Ritholtz pointed as an example to a blind spot that he experienced in his career, recalling that after his firm was created in 2013, he and the other founders started growing and added staff as needed. But eventually, after a client pointed it out to him, he realized: “Hey, we’re a bunch of white dudes … We hadn’t really thought about it.”

“I was very late to recognizing this,” he admitted. Once he and the other founders realized that was an issue, they “made a concerted effort” to hire women and people of color as CFPs, he said.

Another thing that he has learned is that, during the hiring process, “if it’s not an obvious yes, it’s a no.” That took him a while to figure out, he conceded.

It also took a bit of time for him to learn the “80/20 principle: 20% of your time of your effort [for] your clients is probably responsible for 80% of your revenue,” plus or minus a few percentage points, he said.

But the flip side of that is also true, he explained: “80% of your headaches — 80% of your problems, 80% of your consumed bandwidth that you wish was not being frittered away … is driven by 20% of your clients.”

The “takeaway” for him and his firm was “let’s not have those folks as clients,” he recalled. When they launched the firm, there was a small percentage of clients who were “enormous headaches” and they decided to drop them. That “turned out to be a brilliant thing,” he said.

They now “disqualify” some potential clients — for example, those who are rude to the firm’s staff or who decide they don’t want a particular item in their portfolio and log into their portfolios on their own and sell it.

His response to a client like that is: “You hired us to be your quarterback. If you want to take the ball out of our hand, you can, but it’s not for a play…. So either we’re running this or you’re running it.”

If it’s evident that the client wants to run it, “we’re going to tap out and, man, does that save headaches.”

Clients’ Blind Spots

Clients, meanwhile, like getting things for free, “and I’m constantly telling clients and anyone who will listen, ‘cheap is great, free is bull—-, especially when it comes to financial services.’”

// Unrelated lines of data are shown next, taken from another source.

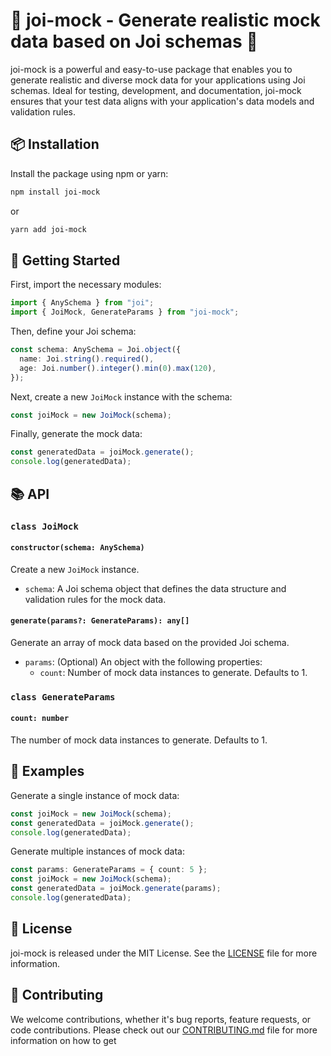🌟 joi-mock - Generate realistic mock data based on Joi schemas 🌟
==================================================================

joi-mock is a powerful and easy-to-use package that enables you to generate realistic and diverse mock data for your applications using Joi schemas. Ideal for testing, development, and documentation, joi-mock ensures that your test data aligns with your application's data models and validation rules.

📦 Installation
---------------

Install the package using npm or yarn:



```bash
npm install joi-mock
```

or



```bash
yarn add joi-mock
```

🚀 Getting Started
------------------

First, import the necessary modules:



```typescript
import { AnySchema } from "joi";
import { JoiMock, GenerateParams } from "joi-mock";
```

Then, define your Joi schema:



```typescript
const schema: AnySchema = Joi.object({
  name: Joi.string().required(),
  age: Joi.number().integer().min(0).max(120),
});
```

Next, create a new `JoiMock` instance with the schema:



```typescript
const joiMock = new JoiMock(schema);
```

Finally, generate the mock data:



```typescript
const generatedData = joiMock.generate();
console.log(generatedData);
```

📚 API
------

### `class JoiMock`

#### `constructor(schema: AnySchema)`

Create a new `JoiMock` instance.

*   `schema`: A Joi schema object that defines the data structure and validation rules for the mock data.

#### `generate(params?: GenerateParams): any[]`

Generate an array of mock data based on the provided Joi schema.

*   `params`: (Optional) An object with the following properties:
    *   `count`: Number of mock data instances to generate. Defaults to 1.

### `class GenerateParams`

#### `count: number`

The number of mock data instances to generate. Defaults to 1.

🧪 Examples
-----------

Generate a single instance of mock data:



```typescript
const joiMock = new JoiMock(schema);
const generatedData = joiMock.generate();
console.log(generatedData);
```

Generate multiple instances of mock data:



```typescript
const params: GenerateParams = { count: 5 };
const joiMock = new JoiMock(schema);
const generatedData = joiMock.generate(params);
console.log(generatedData);
```

📖 License
----------

joi-mock is released under the MIT License. See the [LICENSE](./LICENSE) file for more information.

🤝 Contributing
---------------

We welcome contributions, whether it's bug reports, feature requests, or code contributions. Please check out our [CONTRIBUTING.md](./CONTRIBUTING.md) file for more information on how to get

He pointed as an example to Robinhood, saying that company’s true clients are “high-frequency traders and big hedge funds that pay them for order flow,” while the average person using its app is merely “the product” — and “people have a hard time understanding that.”

Offering and Explaining Value

It is, meanwhile, crucial for all advisors to know their value proposition and explain that to clients, according to Ritholtz. Advisors are often asked what value they provide and many don’t know how to answer, he said.

When you’re dealing with clients or prospective clients who run companies or are entrepreneurs, “they don’t have the time, the energy or the discipline to do this themselves — and so you have to explain to those folks you provide a value add” with the $10,000 or $20,000 you may charge a client with at least $2 million in assets, he explained.

Advisors at his firm conduct quarterly calls with clients and often build those based on client questions, he noted.

Advisors must have the ability to demonstrate to clients why they should ignore what others are saying about investments, he said. What is the track record of those people offering advice?

When clients ask why they don’t own more tech stock, advisors must be able to explain that tech was an “outlier” in 2020 and had been “for the past decade.” It is important to explain to clients: “You never know what the winner the next decade or the next year or the next month is going to be,” and that’s why a diversified portfolio is so important, he said.

He pointed to Amazon CEO and founder Jeff Bezos, who Ritholtz noted has often tried introducing new products but knew how to cut his losses and drop them if they didn’t work out.

“That’s a great strategy for investors and advisors,” he said. “Do more of what’s working. Be aware of your blind spots. Be aware of what you don’t know or might not know and it will serve you well in the long run.”